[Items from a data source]
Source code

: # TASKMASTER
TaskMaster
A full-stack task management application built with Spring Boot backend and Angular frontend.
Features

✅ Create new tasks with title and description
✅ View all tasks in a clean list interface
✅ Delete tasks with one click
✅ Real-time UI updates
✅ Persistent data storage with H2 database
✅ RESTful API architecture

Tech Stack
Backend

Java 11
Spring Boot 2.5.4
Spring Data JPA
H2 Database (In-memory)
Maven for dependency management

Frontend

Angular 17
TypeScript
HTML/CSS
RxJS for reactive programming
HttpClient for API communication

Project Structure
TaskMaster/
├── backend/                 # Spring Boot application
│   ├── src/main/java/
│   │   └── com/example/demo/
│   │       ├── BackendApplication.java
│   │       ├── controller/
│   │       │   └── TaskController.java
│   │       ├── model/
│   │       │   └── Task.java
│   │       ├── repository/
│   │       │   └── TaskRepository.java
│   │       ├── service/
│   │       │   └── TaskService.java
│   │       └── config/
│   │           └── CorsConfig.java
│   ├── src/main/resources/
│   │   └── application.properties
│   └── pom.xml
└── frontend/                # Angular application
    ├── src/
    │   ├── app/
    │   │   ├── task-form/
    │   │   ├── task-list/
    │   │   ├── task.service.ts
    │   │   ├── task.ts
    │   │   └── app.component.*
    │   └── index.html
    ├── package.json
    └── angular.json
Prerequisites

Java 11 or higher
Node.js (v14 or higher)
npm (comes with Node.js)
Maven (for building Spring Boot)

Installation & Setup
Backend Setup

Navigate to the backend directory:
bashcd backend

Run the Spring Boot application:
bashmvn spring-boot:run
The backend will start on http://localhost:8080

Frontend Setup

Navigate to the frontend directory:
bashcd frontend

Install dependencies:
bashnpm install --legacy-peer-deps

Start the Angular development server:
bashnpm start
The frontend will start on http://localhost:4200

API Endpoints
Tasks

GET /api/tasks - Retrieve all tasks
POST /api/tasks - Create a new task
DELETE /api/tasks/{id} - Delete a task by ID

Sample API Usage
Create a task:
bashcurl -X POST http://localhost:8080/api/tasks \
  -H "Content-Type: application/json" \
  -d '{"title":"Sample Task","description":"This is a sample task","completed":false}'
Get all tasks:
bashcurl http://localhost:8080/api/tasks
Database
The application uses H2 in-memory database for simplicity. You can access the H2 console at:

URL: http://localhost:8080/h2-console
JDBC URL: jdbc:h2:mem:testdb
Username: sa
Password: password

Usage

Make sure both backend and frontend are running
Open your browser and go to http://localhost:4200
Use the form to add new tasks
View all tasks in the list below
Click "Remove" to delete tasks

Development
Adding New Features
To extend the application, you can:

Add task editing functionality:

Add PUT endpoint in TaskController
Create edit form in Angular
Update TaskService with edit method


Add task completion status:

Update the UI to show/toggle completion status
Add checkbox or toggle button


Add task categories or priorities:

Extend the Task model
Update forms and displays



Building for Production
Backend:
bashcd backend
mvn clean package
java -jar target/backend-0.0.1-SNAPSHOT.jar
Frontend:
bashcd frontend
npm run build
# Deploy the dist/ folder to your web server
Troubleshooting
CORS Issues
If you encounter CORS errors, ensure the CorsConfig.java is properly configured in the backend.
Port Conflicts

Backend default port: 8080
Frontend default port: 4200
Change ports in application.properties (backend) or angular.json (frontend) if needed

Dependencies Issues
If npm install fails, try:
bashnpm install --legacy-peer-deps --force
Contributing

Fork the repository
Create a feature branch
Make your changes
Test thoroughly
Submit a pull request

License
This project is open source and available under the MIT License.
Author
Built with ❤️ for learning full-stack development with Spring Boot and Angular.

YOUR GOAL :: Your answer should consist of the lines from the line with "Maven (for building Spring Boot)" to the line with "bashnpm start" above, repeated exactly, both ends included.

SOLUTION TO THIS PROBLEM ::
Maven (for building Spring Boot)

Installation & Setup
Backend Setup

Navigate to the backend directory:
bashcd backend

Run the Spring Boot application:
bashmvn spring-boot:run
The backend will start on http://localhost:8080

Frontend Setup

Navigate to the frontend directory:
bashcd frontend

Install dependencies:
bashnpm install --legacy-peer-deps

Start the Angular development server:
bashnpm start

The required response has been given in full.